Source texts of formatted documents
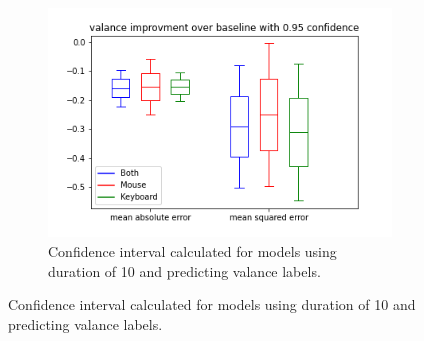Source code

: \documentclass[../main.tex]{subfiles}
\begin{document}
\begin{figure}[!h]
\begin{subfigure}[b]{0.31\textwidth}
        \centering
        \includegraphics[width=\textwidth]{figures/results/interval_difference/10/10_valance_0.95.png}
        \captionsetup{justification=centering}
        \caption{Confidence interval calculated for models using duration of 10 and predicting valance labels.}
    \end{subfigure}



\end{figure}
\end{document}
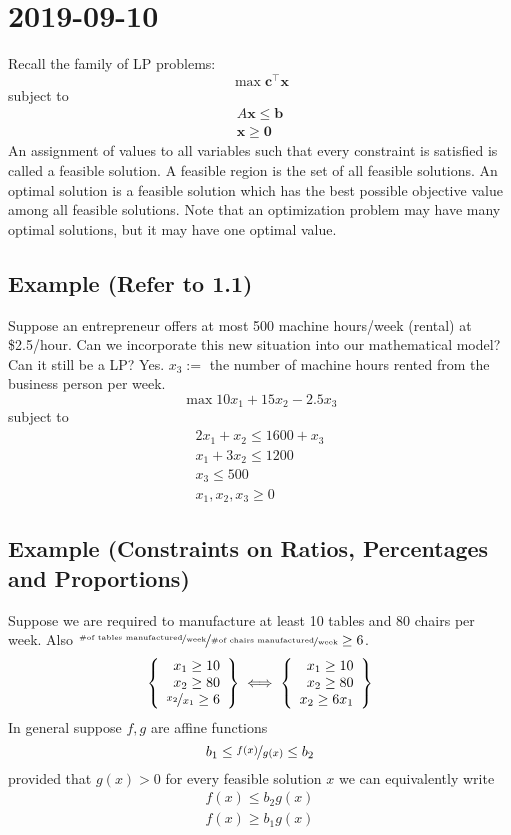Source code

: \section{2019-09-10}
Recall the family of LP problems:
\[\max \mathbf{c}^\top \mathbf{x}\]
subject to
\begin{align*}
    A\mathbf{x}\le \mathbf{b}\\
    \mathbf{x}\ge \mathbf{0}
\end{align*}
An assignment of values to all variables such that every
constraint is satisfied is called a feasible solution.
A feasible region is the set of all feasible solutions.
An optimal solution is a feasible solution which has the best
possible objective value among all feasible solutions.
Note that an optimization problem may have many optimal
solutions, but it may have one optimal value.
\subsection{Example (Refer to 1.1)}
Suppose an entrepreneur offers at most 500 machine hours/week
(rental) at \$2.5/hour. Can we incorporate this new situation
into our mathematical model? Can it still be a LP? Yes.
$x_3:=$ the number of machine hours rented from the business
person per week.
\[\max 10x_1+15x_2-2.5x_3\]
subject to
\begin{align*}
    2x_1+x_2\le 1600+x_3\\
    x_1+3x_2\le 1200\\
    x_3\le 500\\
    x_1,x_2,x_3\ge 0
\end{align*}

\subsection{Example (Constraints on Ratios, Percentages and Proportions)}
Suppose we are required to manufacture at least 10 tables and
80 chairs per week. Also 
$\nicefrac{\nicefrac{\text{\#of tables manufactured}}{\text{week}}}
{\nicefrac{\text{\#of chairs manufactured}}{\text{week}}}
\ge 6$.
\[
   \left\{\begin{array}{r}
        x_1\ge 10\\
        x_2\ge 80\\
        \nicefrac{x_2}{x_1}\ge 6
    \end{array}\right\}
    \iff
    \left\{\begin{array}{r}
        x_1\ge 10\\
        x_2\ge 80\\
        x_2\ge 6x_1
    \end{array}\right\}
\]
In general suppose $f,g$ are affine functions
\[
    b_1\le \nicefrac{f(x)}{g(x)}\le b_2
\]
provided that $g(x)>0$ for every feasible solution $x$ we
can equivalently write
\begin{align*}
    f(x)\le b_2 g(x)\\
    f(x)\ge b_1 g(x)
\end{align*}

* [THE PROBLEM]:
Will you restate every entry word for word and omit the images?

* [ANSWER TO THIS TASK]:
Source code

: \documentclass[../main.tex]{subfiles}
\begin{document}
\begin{figure}[!h]
\begin{subfigure}[b]{0.31\textwidth}
        \centering
        \includegraphics[width=\textwidth]{figures/results/interval_difference/10/10_valance_0.95.png}
        \captionsetup{justification=centering}
        \caption{Confidence interval calculated for models using duration of 10 and predicting valance labels.}
    \end{subfigure}



\end{figure}
\end{document}
Source code

: \section{2019-09-10}
Recall the family of LP problems:
\[\max \mathbf{c}^\top \mathbf{x}\]
subject to
\begin{align*}
    A\mathbf{x}\le \mathbf{b}\\
    \mathbf{x}\ge \mathbf{0}
\end{align*}
An assignment of values to all variables such that every
constraint is satisfied is called a feasible solution.
A feasible region is the set of all feasible solutions.
An optimal solution is a feasible solution which has the best
possible objective value among all feasible solutions.
Note that an optimization problem may have many optimal
solutions, but it may have one optimal value.
\subsection{Example (Refer to 1.1)}
Suppose an entrepreneur offers at most 500 machine hours/week
(rental) at \$2.5/hour. Can we incorporate this new situation
into our mathematical model? Can it still be a LP? Yes.
$x_3:=$ the number of machine hours rented from the business
person per week.
\[\max 10x_1+15x_2-2.5x_3\]
subject to
\begin{align*}
    2x_1+x_2\le 1600+x_3\\
    x_1+3x_2\le 1200\\
    x_3\le 500\\
    x_1,x_2,x_3\ge 0
\end{align*}

\subsection{Example (Constraints on Ratios, Percentages and Proportions)}
Suppose we are required to manufacture at least 10 tables and
80 chairs per week. Also 
$\nicefrac{\nicefrac{\text{\#of tables manufactured}}{\text{week}}}
{\nicefrac{\text{\#of chairs manufactured}}{\text{week}}}
\ge 6$.
\[
   \left\{\begin{array}{r}
        x_1\ge 10\\
        x_2\ge 80\\
        \nicefrac{x_2}{x_1}\ge 6
    \end{array}\right\}
    \iff
    \left\{\begin{array}{r}
        x_1\ge 10\\
        x_2\ge 80\\
        x_2\ge 6x_1
    \end{array}\right\}
\]
In general suppose $f,g$ are affine functions
\[
    b_1\le \nicefrac{f(x)}{g(x)}\le b_2
\]
provided that $g(x)>0$ for every feasible solution $x$ we
can equivalently write
\begin{align*}
    f(x)\le b_2 g(x)\\
    f(x)\ge b_1 g(x)
\end{align*}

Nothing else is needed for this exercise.